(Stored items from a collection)
.....

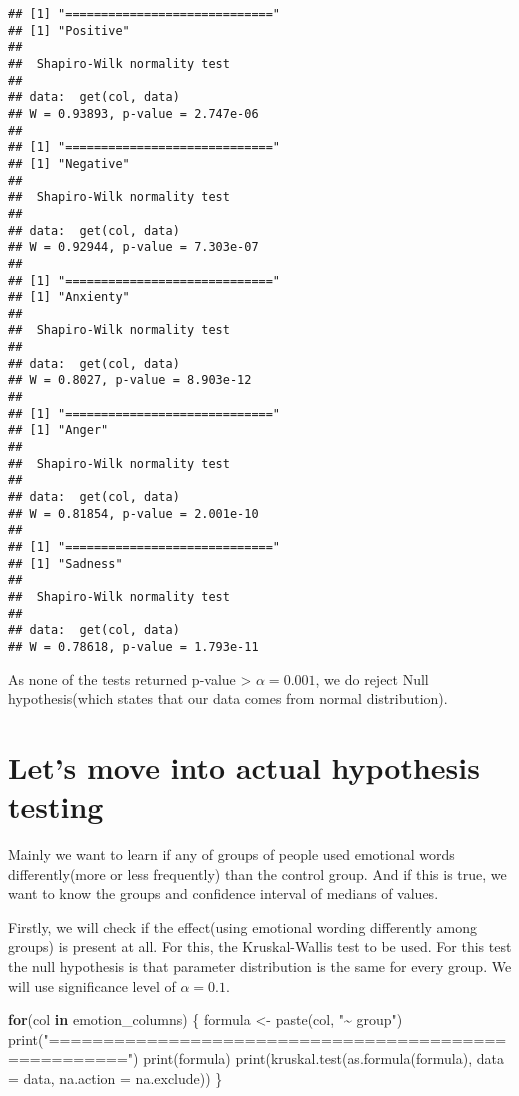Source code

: \documentclass[
]{article}
\newenvironment{Shaded}{\begin{snugshade}}{\end{snugshade}}
\newcommand{\AttributeTok}[1]{\textcolor[rgb]{0.77,0.63,0.00}{#1}}
\newcommand{\ControlFlowTok}[1]{\textcolor[rgb]{0.13,0.29,0.53}{\textbf{#1}}}
\newcommand{\FunctionTok}[1]{\textcolor[rgb]{0.00,0.00,0.00}{#1}}
\newcommand{\NormalTok}[1]{#1}
\newcommand{\OtherTok}[1]{\textcolor[rgb]{0.56,0.35,0.01}{#1}}
\newcommand{\StringTok}[1]{\textcolor[rgb]{0.31,0.60,0.02}{#1}}
\begin{document}
\begin{verbatim}
## [1] "============================="
## [1] "Positive"
## 
##  Shapiro-Wilk normality test
## 
## data:  get(col, data)
## W = 0.93893, p-value = 2.747e-06
## 
## [1] "============================="
## [1] "Negative"
## 
##  Shapiro-Wilk normality test
## 
## data:  get(col, data)
## W = 0.92944, p-value = 7.303e-07
## 
## [1] "============================="
## [1] "Anxienty"
## 
##  Shapiro-Wilk normality test
## 
## data:  get(col, data)
## W = 0.8027, p-value = 8.903e-12
## 
## [1] "============================="
## [1] "Anger"
## 
##  Shapiro-Wilk normality test
## 
## data:  get(col, data)
## W = 0.81854, p-value = 2.001e-10
## 
## [1] "============================="
## [1] "Sadness"
## 
##  Shapiro-Wilk normality test
## 
## data:  get(col, data)
## W = 0.78618, p-value = 1.793e-11
\end{verbatim}

As none of the tests returned p-value \textgreater{} \(\alpha = 0.001\),
we do reject Null hypothesis(which states that our data comes from
normal distribution).

\hypertarget{lets-move-into-actual-hypothesis-testing}{%
\section{Let's move into actual hypothesis
testing}\label{lets-move-into-actual-hypothesis-testing}}

Mainly we want to learn if any of groups of people used emotional words
differently(more or less frequently) than the control group. And if this
is true, we want to know the groups and confidence interval of medians
of values.

Firstly, we will check if the effect(using emotional wording differently
among groups) is present at all. For this, the Kruskal-Wallis test to be
used. For this test the null hypothesis is that parameter distribution
is the same for every group. We will use significance level of
\(\alpha = 0.1\).

\begin{Shaded}
\begin{Highlighting}[]
\ControlFlowTok{for}\NormalTok{(col }\ControlFlowTok{in}\NormalTok{ emotion\_columns) \{}
\NormalTok{  formula }\OtherTok{\textless{}{-}} \FunctionTok{paste}\NormalTok{(col, }\StringTok{"\textasciitilde{} group"}\NormalTok{)}
  \FunctionTok{print}\NormalTok{(}\StringTok{"====================================================="}\NormalTok{)}
  \FunctionTok{print}\NormalTok{(formula)}
  \FunctionTok{print}\NormalTok{(}\FunctionTok{kruskal.test}\NormalTok{(}\FunctionTok{as.formula}\NormalTok{(formula), }\AttributeTok{data =}\NormalTok{ data, }\AttributeTok{na.action =}\NormalTok{ na.exclude))}
\NormalTok{\}}
\end{Highlighting}
\end{Shaded}
\end{document}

.....

EXERCISE AIM:
All lines in the preceding records that hold the word "formula" need to be copied.

RESULT:
\NormalTok{  formula }\OtherTok{\textless{}{-}} \FunctionTok{paste}\NormalTok{(col, }\StringTok{"\textasciitilde{} group"}\NormalTok{)}
  \FunctionTok{print}\NormalTok{(formula)}
  \FunctionTok{print}\NormalTok{(}\FunctionTok{kruskal.test}\NormalTok{(}\FunctionTok{as.formula}\NormalTok{(formula), }\AttributeTok{data =}\NormalTok{ data, }\AttributeTok{na.action =}\NormalTok{ na.exclude))}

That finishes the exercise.